A delegada titular da Delegacia Especializada de Atendimento à Mulher em Goiânia, Mirian Aparecida Borges de Oliveira, queixou-se de que as delegacias precisam ter todas as condições para prestar um atendimento digno às vítimas e punir os agressores. Em Goiânia, segundo apurou, foram registrados quase 700 autos de flagrantes de agressão à mulher, "com menos de 2% de reincidência". Cerca de mil inquéritos abertos foram entregues ao Poder Judiciário.

"Contudo, a aplicação da lei não deve se limitar somente às capitais, mas em todo o interior", alertou. Para Miriam de Oliveira, delegados e delegadas precisam oferecer boa acolhida à mulher nas repartições e no Instituto Médico-Legal, do contrário, eles vão lá uma vez e não voltam mais. No momento, os recursos materiais são ainda insuficientes no que diz respeito a medidas protetivas de urgência. Desde a reforma de viaturas à nomeação de policiais e outros servidores.


Gente de OpiniãoINIBE, MAS NÃO ACABA

■ O presidente da Associação Brasileira de Mulheres de Carreira Jurídica, Herilda Balduíno de Sousa, afirmou que a LMP pode inibir a violência contra mulheres, mas não vai acabar com ela. Ela cobrou do poder público a formulação e a implementação de políticas públicas que reduzam a pobreza, fator, que em sua avaliação, é determinante na ocorrência de violência doméstica. "Sem emprego, moradia, alimentação, educação, o homem e a mulher viverão eternamente em conflito", disse.

FALTAM DELEGACIAS

■ Números fornecidos pela gerente de Projetos de Enfrentamento da Violência Contra a Mulher, Taís Cerqueira: das 399 delegacias especializadas no atendimento à mulher violentada, a maioria está na Região Sudeste. Um alento: 57% dos pedidos feitos nas ligações ao telefone 180 se referem à Lei Maria da Penha. 

HOMENS NA CAMPANHA

Segundo o coordenador da organização não-governamental Instituto Papai (PE), Benedito Medrado, o envolvimento dos homens no combate à violência contra a mulher é uma estratégia importante. Segundo ele, a violência contra a mulher é um problema amplo e deve ser enfrentado por uma multiplicidade de ações. A proposta já fora feita pelo deputado Fernando Melo durante audiência pública em Recife, no mês de julho.

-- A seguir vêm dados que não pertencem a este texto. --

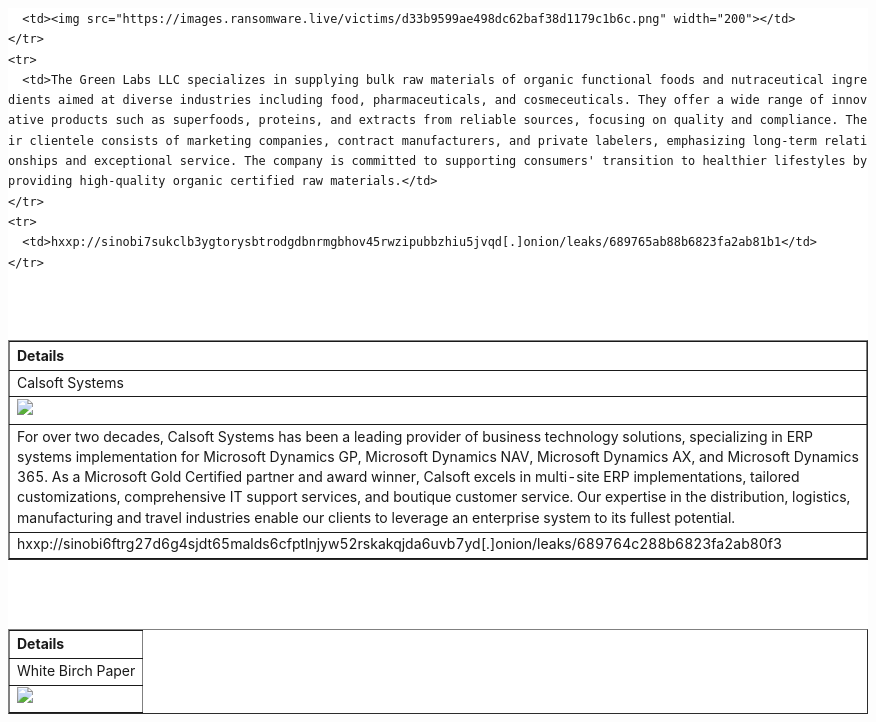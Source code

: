       <td><img src="https://images.ransomware.live/victims/d33b9599ae498dc62baf38d1179c1b6c.png" width="200"></td>
    </tr>
    <tr>
      <td>The Green Labs LLC specializes in supplying bulk raw materials of organic functional foods and nutraceutical ingredients aimed at diverse industries including food, pharmaceuticals, and cosmeceuticals. They offer a wide range of innovative products such as superfoods, proteins, and extracts from reliable sources, focusing on quality and compliance. Their clientele consists of marketing companies, contract manufacturers, and private labelers, emphasizing long-term relationships and exceptional service. The company is committed to supporting consumers' transition to healthier lifestyles by providing high-quality organic certified raw materials.</td>
    </tr>
    <tr>
      <td>hxxp://sinobi7sukclb3ygtorysbtrodgdbnrmgbhov45rwzipubbzhiu5jvqd[.]onion/leaks/689765ab88b6823fa2ab81b1</td>
    </tr>
  </tbody>
</table><br><br><table border="1" class="stocktable" id="table1">
  <thead>
    <tr style="text-align: left;">
      <th>Details</th>
    </tr>
  </thead>
  <tbody>
    <tr>
      <td>Calsoft Systems</td>
    </tr>
    <tr>
      <td><img src="https://images.ransomware.live/victims/d90fae48d771359f6d095a8f02a7cab8.png" width="200"></td>
    </tr>
    <tr>
      <td>For over two decades, Calsoft Systems has been a leading provider of business technology solutions, specializing in ERP systems implementation for Microsoft Dynamics GP, Microsoft Dynamics NAV, Microsoft Dynamics AX, and Microsoft Dynamics 365. As a Microsoft Gold Certified partner and award winner, Calsoft excels in multi-site ERP implementations, tailored customizations, comprehensive IT support services, and boutique customer service. Our expertise in the distribution, logistics, manufacturing and travel industries enable our clients to leverage an enterprise system to its fullest potential.</td>
    </tr>
    <tr>
      <td>hxxp://sinobi6ftrg27d6g4sjdt65malds6cfptlnjyw52rskakqjda6uvb7yd[.]onion/leaks/689764c288b6823fa2ab80f3</td>
    </tr>
  </tbody>
</table><br><br><table border="1" class="stocktable" id="table1">
  <thead>
    <tr style="text-align: left;">
      <th>Details</th>
    </tr>
  </thead>
  <tbody>
    <tr>
      <td>White Birch Paper</td>
    </tr>
    <tr>
      <td><img src="https://images.ransomware.live/victims/9d0c004e0314982c8b8f9ee5259694b6.png" width="200"></td>
    </tr>
    <tr>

REEDUCAÇÃO DE AGRESSORES  

A representante da Articulação de Mulheres Brasileiras (AMB) Tassiana Lima Alves criticou a destinação de recursos para a reeducação de agressores de mulheres, prevista na legislação. "Nem todos são violentos fora do espaço familiar; eles não são doentes", afirmou sobre maridos que espancam mulheres. Para ela, os recursos deveriam beneficiar a sociedade como um todo.

COMPUTADORES NÃO FUNCIONAM


O deputado Paulo Santiago lamentou à Agência Amazônia que estão vagos cerca de 5 mil cargos de delegados, escrivães e agentes em Pernambuco. Numa viagem a Petrolina ele constatou que, por falta de computadores, escrivães levavam para casa rascunhos de denúncias contra a violência à mulher. 

COMISSÕES PARLAMENTARES


■ O 1º vice-presidente da Comissão de Direitos Humanos e Minorias, deputado Pedro Wilson (PT-GO), sugeriu a criação de comissões parlamentares para acompanhar a implementação da LMP de outras regulamentações de interesse da sociedade. Na opinião dele, a falta de eficácia da lei pode favorecer a impunidade de homens. Ainda segundo Pedro Wilson, a violência contra as mulheres poderia ser reduzida se a comunidade tivesse coragem de denunciar violações à lei, o que nem sempre acontece. 

PODER JUDICIÁRIO EM FOCO

■ A presentante do Observatório de Monitoramento da Implementação e Aplicação da LMP, Sílvia de Aquino, afirmou que o Poder Judiciário vai estar no foco de atuação da instituição. Segundo ela, a entidade pretende criar um banco de boas práticas para destacar ações que ajudem na implementação da lei e também um canal para divulgar as instituições que não aplicam as medidas legais.

Fonte: Montezuma Cruz - Agenciaamazonia é parceira do Gentedeopinião

* O conteúdo opinativo acima é de inteira responsabilidade do colaborador e titular desta coluna. O Portal Gente de Opinião não tem responsabilidade legal pela "OPINIÃO", que é exclusiva do autor.